Hope Fades as Search for Argentine Submarine Enters 9th Day

November 24, 2017 Updated: November 24, 2017

Hopes diminished that the 44 crew members on a Argentine submarine missing for nine days would be found alive after evidence pointed to the possibility that it had exploded and because it only had a seven-day supply of oxygen.

Crew members’ relatives who had been waiting for news at the submarine’s base in the city of Mar del Plata started going home late on Thursday, while the navy vowed to keep searching.

“At this point, the truth is I have no hope that they will come back,” Maria Villareal, mother of one crew member, told local television on Friday morning.

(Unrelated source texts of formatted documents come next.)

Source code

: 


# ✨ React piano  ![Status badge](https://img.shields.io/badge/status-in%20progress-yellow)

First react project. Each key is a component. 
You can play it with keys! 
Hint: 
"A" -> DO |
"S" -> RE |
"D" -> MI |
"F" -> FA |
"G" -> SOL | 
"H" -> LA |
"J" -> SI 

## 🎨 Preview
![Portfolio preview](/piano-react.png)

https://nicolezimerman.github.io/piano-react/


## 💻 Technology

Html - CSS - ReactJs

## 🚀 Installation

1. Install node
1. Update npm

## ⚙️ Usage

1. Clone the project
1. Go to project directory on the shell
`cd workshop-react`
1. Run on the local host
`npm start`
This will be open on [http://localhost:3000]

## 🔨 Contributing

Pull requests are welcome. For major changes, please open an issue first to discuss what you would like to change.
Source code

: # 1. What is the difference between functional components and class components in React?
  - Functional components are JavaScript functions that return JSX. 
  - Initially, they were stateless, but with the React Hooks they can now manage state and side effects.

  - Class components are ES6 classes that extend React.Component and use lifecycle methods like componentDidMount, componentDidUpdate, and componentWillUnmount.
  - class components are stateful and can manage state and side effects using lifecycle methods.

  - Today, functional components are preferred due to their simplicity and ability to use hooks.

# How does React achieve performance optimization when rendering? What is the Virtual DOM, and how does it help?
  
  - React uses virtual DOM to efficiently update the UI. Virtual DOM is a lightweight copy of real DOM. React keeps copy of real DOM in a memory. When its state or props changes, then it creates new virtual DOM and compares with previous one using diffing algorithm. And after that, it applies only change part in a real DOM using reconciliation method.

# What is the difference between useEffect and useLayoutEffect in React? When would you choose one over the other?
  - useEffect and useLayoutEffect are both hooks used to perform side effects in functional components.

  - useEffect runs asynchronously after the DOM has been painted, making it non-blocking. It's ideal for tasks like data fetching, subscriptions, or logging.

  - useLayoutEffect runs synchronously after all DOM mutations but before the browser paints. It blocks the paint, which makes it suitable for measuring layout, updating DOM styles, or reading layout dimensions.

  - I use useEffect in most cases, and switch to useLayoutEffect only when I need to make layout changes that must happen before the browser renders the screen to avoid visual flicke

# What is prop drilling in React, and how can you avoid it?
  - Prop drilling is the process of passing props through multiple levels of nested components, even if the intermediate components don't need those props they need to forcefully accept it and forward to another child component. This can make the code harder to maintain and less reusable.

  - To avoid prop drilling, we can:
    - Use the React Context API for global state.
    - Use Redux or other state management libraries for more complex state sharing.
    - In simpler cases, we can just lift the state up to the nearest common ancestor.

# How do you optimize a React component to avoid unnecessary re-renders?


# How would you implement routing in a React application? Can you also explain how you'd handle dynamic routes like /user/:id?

The Argentine submarine ARA San Juan, S-42, docked before a mission. The sub has been missing since Nov. 15. (en.wikipedia.org)
The Argentine submarine ARA San Juan, S-42, docked before a mission. The sub has been missing since Nov. 15. (en.wikipedia.org)
Ships are seen at an Argentine Naval Base, where the missing at sea ARA San Juan submarine sailed from, in Mar del Plata, Argentina November 18, 2017. (Reuters/Marcos Brindicci)
An Argentine Coast Guard ship is seen at at the naval base where the missing at sea ARA San Juan submarine sailed from, in Mar del Plata, Argentina November 18, 2017. (Reuters/Marcos Brindicci)

“They killed my brother,” a man leaving the base in a car shouted out to reporters. The older man driving the car was crying.

The submarine, called the San Juan, was launched in 1983 and underwent maintenance in 2008 in Argentina. The armed forces have had to face dwindling resources and lack of training since the end of a military dictatorship in the early 1980s.

“They did not tell us they were dead, but that is the logical conclusion,” Itati Leguizamon, wife of one of the missing crew members, told reporters.

 A sound detected underwater on the morning of Nov. 15, around the time the San Juan sent its last signal and in the same area, was “consistent with an explosion,” navy spokesman Enrique Balbi said on Thursday.

The information about the possible explosion came from the Comprehensive Nuclear Test-Ban Treaty Organization, an international body that runs a global network of listening posts designed to check for secret atomic blasts.